---------- PROVIDED RECORDS ----------

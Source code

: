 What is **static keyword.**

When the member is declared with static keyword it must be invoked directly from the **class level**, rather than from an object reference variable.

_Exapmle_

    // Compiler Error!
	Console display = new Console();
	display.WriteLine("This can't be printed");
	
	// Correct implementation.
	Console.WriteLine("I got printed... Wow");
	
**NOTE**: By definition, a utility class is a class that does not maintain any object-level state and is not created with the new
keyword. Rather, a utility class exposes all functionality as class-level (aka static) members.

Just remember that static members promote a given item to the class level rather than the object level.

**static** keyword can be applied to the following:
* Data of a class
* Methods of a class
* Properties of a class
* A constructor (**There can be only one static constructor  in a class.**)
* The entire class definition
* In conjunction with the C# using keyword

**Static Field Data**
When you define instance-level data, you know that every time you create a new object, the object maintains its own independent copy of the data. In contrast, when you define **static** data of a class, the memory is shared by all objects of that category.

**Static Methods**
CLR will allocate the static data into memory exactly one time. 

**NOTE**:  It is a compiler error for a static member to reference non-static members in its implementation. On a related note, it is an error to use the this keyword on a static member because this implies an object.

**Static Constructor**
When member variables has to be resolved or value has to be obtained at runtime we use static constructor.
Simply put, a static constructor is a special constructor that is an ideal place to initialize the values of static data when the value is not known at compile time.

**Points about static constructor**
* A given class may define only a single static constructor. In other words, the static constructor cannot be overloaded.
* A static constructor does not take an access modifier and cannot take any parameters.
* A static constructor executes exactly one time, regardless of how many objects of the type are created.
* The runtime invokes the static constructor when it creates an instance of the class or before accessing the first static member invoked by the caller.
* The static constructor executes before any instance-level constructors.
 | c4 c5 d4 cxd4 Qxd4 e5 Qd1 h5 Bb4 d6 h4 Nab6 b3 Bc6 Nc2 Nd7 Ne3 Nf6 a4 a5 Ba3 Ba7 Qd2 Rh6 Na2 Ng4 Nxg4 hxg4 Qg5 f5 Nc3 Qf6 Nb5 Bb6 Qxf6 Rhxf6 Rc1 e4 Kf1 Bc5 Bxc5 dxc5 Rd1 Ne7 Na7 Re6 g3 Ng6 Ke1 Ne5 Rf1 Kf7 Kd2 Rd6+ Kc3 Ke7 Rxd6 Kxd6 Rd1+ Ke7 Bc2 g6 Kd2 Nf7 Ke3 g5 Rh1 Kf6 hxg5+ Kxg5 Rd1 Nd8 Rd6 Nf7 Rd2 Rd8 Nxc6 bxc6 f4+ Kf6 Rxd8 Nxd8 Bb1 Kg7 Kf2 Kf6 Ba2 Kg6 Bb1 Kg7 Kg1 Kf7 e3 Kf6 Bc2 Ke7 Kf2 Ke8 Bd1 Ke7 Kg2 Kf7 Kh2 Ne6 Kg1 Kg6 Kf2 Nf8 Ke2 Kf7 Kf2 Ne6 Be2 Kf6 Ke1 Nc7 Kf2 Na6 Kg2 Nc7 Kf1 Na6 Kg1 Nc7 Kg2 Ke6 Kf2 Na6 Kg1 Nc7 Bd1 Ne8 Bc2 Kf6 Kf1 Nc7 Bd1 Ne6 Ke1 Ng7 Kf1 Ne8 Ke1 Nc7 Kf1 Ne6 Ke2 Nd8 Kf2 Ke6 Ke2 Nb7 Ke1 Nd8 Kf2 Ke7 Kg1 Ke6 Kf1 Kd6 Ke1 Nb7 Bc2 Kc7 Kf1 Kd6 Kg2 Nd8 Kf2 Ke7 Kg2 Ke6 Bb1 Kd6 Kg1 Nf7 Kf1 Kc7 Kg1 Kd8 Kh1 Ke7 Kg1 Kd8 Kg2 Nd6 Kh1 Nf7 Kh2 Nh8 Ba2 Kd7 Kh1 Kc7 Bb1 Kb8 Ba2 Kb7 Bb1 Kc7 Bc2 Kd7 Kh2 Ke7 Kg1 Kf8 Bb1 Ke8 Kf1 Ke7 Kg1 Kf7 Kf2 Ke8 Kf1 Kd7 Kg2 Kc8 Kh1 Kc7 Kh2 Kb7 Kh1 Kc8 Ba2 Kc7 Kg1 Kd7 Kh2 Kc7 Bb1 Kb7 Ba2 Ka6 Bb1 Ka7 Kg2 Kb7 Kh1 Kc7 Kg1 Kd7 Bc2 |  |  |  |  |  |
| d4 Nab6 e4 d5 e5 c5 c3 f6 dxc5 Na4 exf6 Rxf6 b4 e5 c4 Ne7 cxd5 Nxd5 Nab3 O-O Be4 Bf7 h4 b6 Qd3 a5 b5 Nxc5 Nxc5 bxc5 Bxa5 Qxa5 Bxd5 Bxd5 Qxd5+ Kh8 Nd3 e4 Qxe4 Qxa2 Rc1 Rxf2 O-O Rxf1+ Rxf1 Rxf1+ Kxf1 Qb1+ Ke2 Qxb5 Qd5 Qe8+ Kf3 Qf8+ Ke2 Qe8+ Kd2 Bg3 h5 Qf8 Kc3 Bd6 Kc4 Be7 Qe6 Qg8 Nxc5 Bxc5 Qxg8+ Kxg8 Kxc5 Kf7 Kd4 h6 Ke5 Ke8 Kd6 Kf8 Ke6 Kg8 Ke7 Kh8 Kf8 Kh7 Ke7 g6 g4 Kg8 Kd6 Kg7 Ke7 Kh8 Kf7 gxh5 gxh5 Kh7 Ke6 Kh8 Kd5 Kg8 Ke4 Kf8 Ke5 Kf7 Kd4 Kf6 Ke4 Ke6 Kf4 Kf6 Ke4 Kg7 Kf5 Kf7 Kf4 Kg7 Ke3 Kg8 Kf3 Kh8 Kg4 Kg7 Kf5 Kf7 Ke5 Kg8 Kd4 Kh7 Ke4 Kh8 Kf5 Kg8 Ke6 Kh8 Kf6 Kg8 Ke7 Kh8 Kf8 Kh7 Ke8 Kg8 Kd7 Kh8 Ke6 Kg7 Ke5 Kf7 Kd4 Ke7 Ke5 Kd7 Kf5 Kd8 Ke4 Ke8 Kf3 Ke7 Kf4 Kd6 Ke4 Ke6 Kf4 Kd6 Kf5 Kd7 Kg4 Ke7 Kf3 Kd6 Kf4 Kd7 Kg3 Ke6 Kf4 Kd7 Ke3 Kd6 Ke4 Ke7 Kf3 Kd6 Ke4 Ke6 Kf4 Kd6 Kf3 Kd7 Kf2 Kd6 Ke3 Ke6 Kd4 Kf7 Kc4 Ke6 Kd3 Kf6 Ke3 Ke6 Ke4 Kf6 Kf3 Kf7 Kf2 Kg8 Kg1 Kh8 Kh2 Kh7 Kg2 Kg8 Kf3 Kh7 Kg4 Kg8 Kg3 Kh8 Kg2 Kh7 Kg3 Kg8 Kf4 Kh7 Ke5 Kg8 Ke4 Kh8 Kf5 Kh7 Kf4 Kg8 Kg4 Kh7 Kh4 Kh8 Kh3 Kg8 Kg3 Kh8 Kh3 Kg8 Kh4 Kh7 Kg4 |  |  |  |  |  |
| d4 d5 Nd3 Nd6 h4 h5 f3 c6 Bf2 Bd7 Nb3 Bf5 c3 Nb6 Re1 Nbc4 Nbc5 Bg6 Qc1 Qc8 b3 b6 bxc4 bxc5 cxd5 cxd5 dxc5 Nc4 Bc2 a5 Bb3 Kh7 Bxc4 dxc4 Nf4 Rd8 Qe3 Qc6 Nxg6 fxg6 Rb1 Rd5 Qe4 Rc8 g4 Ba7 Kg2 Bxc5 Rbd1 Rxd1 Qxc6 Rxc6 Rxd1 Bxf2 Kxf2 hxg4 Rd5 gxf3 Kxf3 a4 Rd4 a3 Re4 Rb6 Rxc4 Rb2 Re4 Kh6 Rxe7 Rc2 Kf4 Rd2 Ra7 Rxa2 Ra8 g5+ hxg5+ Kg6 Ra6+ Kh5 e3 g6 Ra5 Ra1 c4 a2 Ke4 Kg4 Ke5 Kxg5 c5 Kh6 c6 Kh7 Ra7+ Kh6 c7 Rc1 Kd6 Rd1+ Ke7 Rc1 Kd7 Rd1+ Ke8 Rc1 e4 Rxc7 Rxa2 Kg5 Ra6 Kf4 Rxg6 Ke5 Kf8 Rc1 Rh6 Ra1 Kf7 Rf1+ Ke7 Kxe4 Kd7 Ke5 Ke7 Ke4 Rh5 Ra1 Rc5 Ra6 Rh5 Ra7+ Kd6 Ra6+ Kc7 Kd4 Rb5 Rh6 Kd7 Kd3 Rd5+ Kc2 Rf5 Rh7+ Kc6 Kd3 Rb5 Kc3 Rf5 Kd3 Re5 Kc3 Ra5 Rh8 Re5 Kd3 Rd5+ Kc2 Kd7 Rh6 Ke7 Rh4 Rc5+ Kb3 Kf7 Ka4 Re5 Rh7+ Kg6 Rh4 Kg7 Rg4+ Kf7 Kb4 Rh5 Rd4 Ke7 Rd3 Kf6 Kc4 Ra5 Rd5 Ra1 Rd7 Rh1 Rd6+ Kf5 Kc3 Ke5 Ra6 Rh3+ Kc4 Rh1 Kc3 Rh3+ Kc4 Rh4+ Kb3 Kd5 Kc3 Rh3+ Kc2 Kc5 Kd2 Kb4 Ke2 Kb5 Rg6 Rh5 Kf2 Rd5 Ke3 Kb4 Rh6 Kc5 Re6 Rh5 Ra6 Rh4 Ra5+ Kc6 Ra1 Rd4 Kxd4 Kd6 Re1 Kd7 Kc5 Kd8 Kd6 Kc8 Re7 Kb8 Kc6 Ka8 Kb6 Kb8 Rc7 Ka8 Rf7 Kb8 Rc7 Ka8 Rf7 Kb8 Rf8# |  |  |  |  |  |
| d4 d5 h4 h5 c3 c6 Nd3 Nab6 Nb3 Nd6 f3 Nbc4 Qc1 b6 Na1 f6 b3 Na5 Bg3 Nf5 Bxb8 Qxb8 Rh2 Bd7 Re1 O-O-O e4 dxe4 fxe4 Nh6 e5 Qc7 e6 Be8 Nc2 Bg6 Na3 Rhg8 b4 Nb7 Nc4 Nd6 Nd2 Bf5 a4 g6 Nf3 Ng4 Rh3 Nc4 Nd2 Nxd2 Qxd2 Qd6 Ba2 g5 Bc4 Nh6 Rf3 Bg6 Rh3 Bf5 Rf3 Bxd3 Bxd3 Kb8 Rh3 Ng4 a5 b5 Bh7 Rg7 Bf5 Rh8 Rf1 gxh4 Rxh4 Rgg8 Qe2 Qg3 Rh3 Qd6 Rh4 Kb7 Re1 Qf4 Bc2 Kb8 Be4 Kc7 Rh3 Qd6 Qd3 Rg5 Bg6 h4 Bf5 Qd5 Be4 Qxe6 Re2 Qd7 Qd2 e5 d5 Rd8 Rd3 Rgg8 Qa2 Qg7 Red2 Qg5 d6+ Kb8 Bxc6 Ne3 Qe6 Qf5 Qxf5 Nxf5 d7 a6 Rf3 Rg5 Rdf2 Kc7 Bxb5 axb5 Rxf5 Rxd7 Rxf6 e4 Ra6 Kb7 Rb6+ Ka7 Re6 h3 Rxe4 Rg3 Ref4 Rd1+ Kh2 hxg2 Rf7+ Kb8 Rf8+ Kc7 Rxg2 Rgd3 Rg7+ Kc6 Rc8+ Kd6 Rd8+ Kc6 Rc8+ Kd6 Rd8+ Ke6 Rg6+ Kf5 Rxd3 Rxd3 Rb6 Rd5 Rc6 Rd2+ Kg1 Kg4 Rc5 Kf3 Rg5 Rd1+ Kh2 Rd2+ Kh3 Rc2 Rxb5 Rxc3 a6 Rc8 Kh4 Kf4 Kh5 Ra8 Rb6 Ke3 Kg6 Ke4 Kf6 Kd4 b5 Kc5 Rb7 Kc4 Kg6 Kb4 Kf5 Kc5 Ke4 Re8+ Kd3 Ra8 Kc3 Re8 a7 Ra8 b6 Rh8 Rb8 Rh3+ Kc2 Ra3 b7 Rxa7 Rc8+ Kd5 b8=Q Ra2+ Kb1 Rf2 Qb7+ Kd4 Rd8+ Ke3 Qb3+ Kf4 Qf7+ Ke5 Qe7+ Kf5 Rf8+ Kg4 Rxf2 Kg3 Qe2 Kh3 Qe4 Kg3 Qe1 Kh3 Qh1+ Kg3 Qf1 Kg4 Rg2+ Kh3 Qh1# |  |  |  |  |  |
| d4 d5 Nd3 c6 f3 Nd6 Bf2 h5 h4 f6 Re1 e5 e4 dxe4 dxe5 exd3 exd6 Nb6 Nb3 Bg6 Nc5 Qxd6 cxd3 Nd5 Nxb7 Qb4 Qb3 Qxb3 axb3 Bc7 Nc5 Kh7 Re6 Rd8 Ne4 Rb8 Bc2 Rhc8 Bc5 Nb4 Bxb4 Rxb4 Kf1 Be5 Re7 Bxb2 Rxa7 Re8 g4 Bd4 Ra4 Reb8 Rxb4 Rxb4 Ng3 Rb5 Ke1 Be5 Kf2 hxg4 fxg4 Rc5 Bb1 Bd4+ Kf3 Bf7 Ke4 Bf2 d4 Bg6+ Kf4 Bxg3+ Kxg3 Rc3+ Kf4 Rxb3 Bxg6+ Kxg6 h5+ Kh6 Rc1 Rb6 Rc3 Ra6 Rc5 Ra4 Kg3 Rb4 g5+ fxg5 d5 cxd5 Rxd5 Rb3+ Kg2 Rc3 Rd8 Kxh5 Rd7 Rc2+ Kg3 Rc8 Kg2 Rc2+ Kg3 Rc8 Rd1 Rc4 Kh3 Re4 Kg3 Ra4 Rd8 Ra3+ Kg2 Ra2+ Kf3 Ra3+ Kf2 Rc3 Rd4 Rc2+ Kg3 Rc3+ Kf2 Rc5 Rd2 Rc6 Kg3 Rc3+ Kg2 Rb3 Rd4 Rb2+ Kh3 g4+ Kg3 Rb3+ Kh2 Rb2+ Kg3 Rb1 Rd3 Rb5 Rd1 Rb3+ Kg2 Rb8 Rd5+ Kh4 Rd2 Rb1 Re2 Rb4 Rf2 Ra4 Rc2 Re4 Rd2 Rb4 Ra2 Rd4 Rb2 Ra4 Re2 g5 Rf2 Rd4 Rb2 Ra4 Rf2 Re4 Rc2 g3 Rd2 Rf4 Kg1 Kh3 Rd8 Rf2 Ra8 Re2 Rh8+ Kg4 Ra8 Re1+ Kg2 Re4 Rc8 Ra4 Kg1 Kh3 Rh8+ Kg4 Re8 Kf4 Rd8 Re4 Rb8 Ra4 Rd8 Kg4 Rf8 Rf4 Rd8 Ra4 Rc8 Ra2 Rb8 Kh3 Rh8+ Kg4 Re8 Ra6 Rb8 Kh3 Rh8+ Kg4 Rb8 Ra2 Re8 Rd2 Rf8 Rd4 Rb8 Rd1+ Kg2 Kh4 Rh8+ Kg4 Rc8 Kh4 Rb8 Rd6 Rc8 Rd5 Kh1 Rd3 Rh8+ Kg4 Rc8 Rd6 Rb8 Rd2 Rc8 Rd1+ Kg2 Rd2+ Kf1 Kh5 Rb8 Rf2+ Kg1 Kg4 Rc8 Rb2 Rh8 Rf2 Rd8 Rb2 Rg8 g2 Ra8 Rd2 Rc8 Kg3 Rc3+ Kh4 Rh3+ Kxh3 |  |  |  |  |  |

----------

• _WHAT IS BEING ASKED_:
Send back an exact copy of only the lines from the line with "When member variables" up to and including the line with "type are created." in the data above.

• _OUTPUT OF THE EXERCISE_:
When member variables has to be resolved or value has to be obtained at runtime we use static constructor.
Simply put, a static constructor is a special constructor that is an ideal place to initialize the values of static data when the value is not known at compile time.

**Points about static constructor**
* A given class may define only a single static constructor. In other words, the static constructor cannot be overloaded.
* A static constructor does not take an access modifier and cannot take any parameters.
* A static constructor executes exactly one time, regardless of how many objects of the type are created.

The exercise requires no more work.